Market snapshot: Stocks Rebound, Nearly Offset Weekly Losses
Relief from recession fears led to a collective surge in U.S. stocks, excluding small caps, marking an end to the most turbulent week of the year as the VIX index turned negative within the week. The S&P 500 briefly erased its weekly losses, with the semiconductor index rising over 2% for the week. NVIDIA was the only stock to fall among the 'Magnificent 7' on Friday, dropping 2.3% for the week. U.S. Treasury yields recovered from their decline following disappointing non-farm payroll data. Oil prices rose for four consecutive days, up approximately 4% for the week. The Japanese yen recorded its first weekly decline in six weeks, while gold posted its deepest weekly loss in two months.
The three major U.S. stock indices posted modest gains, nearly erasing their weekly declines. This week was marked as the most volatile of the year, with the Dow falling 1,000 points on Monday, the S&P 500 dropping 3%, its largest single-day decline since 2022, and the Nasdaq and small-cap index declining about 6%. The "fear index" VIX fell over 14% on Friday, nearing 20, turning negative for the week.
After a weak opening, the three major U.S. stock indices reversed course and closed at their intraday highs. The S&P 500 rose 0.47% to 5,344.16, ending the week down 0.04%. The Dow gained 0.13% or 51 points to 39,497.54, down 0.6% for the week. The Nasdaq climbed 0.51% to 16,745.3, down 0.18% for the week. The Nasdaq 100 rose 0.54%, up 0.39% for the week. The VIX index fell 14.33%, closing at 20.38, down 3.01% for the week after peaking at 65.73 on Monday.
At its intraday high, the tech-heavy Nasdaq surged nearly 0.78%; the S&P 500 briefly rose over 0.7%, completely erasing its weekly losses; the Dow, closely tied to the economic cycle, rose nearly 0.5% or 182 points; while the Russell 2000 small-cap index maintained its downward trend, falling more than 0.7% at its lowest. The semiconductor index initially fell over 1.8% but eventually closed down 0.43%, up 2.21% for the week.
Expectations for interest rate cuts continued to fall from their levels on Monday, with economists believing it highly unlikely for the Federal Reserve to cut rates between meetings.
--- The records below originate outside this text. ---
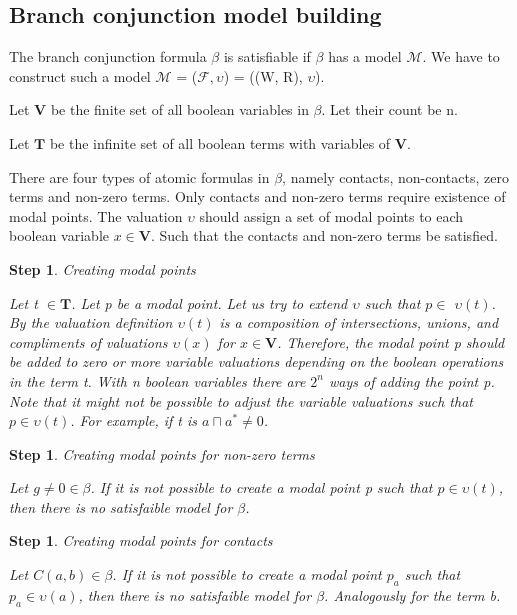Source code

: \documentclass{article}
\newcommand\M{\mathcal{M}}
\newcommand\F{\mathcal{F}}
\newcommand\Tb{\mathbf{T}}
\newcommand\Vb{\mathbf{V}}
\newtheorem{step}[theorem]{Step}
\begin{document}
	\subsection{Branch conjunction model building}
		The branch conjunction formula $\beta$ is satisfiable if $\beta$ has a model $\M$. We have to construct such a model $\M$ = ($\F, \upsilon$) = ((W, R), $\upsilon$).

		Let $\Vb$ be the finite set of all boolean variables in $\beta$. Let their count be n.

		Let $\Tb$ be the infinite set of all boolean terms with variables of $\Vb$.

		There are four types of atomic formulas in $\beta$, namely contacts, non-contacts, zero terms and non-zero terms. Only contacts and non-zero terms require existence of modal points. The valuation $\upsilon$ should assign a set of modal points to each boolean variable $x \in \Vb$. Such that the contacts and non-zero terms be satisfied.

	\begin{step} Creating modal points

		Let t $\in \Tb$. Let p be a modal point. Let us try to extend $\upsilon$ such that $p \in$ $\upsilon(t)$. By the valuation definition  $\upsilon(t)$ is a composition of intersections, unions, and compliments of valuations $\upsilon(x)$ for $x \in \Vb$. Therefore, the modal point p should be added to zero or more variable valuations depending on the boolean operations in the term t. With n boolean variables there are $2^n$ ways of adding the point p. Note that it might not be possible to adjust the variable valuations such that $p \in \upsilon(t)$. For example, if t is $a \sqcap a^* \neq 0$.
	\end{step}

	\begin{step} Creating modal points for non-zero terms

		Let $g \neq 0 \in \beta$. If it is not possible to create a modal point p such that $p \in \upsilon(t)$, then there is no satisfaible model for $\beta$.
	\end{step}

	\begin{step} Creating modal points for contacts

		Let $C(a,b) \in \beta$. If it is not possible to create a modal point $p_a$ such that $p_a \in \upsilon(a)$, then there is no satisfaible model for $\beta$. Analogously for the term b.
	\end{step}
\end{document}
A Bloomberg survey showed that nearly three-quarters of economists expect the Fed to only cut rates by 25 basis points at its September 17-18 meeting, contrary to the calls for a significant cut by major Wall Street banks, with the remainder predicting a larger cut. The median forecast suggests only a 10% chance of an emergency rate adjustment before the September meeting.
Investors are now awaiting the release of inflation data from the U.S. and the UK next week, including U.S. July CPI consumer inflation and retail sales figures.

As concerns about a U.S. recession ease and expectations for rate cuts recede, the yield on the 10-year U.S. Treasury note rose more than 15 basis points this week, recovering all of its decline since last Friday.
In the bond market, the yield on the two-year U.S. Treasury note, more sensitive to monetary policy, rose 1.51 basis points to 4.0531%, up 17.12 basis points for the week after hitting a low of 3.6498% on Monday. The benchmark 10-year Treasury yield fell 4.60 basis points, ending a three-day streak of gains at 3.9417%, but was up 15.32 basis points for the week after dipping to 3.6653% on Monday, a new low for over a year.
The U.S. Dollar Index hovered near its weekly highs and posted a slight weekly decline. The Japanese yen ended a three-day losing streak against the dollar on Friday, rising slightly, but posted a small weekly decline, marking its first weekly loss in six weeks. The offshore yuan briefly rose 210 points or 0.3%, breaking through 7.17 yuan, down 0.2% for the week:
Bitcoin mostly rose on Friday. The largest cryptocurrency by market value, Bitcoin, surged 2.35% to $61,100.00, down 2.46% for the week. Ethereum, the second-largest, gained 0.48%, closing at $2,600.00, down 14.06% for the week.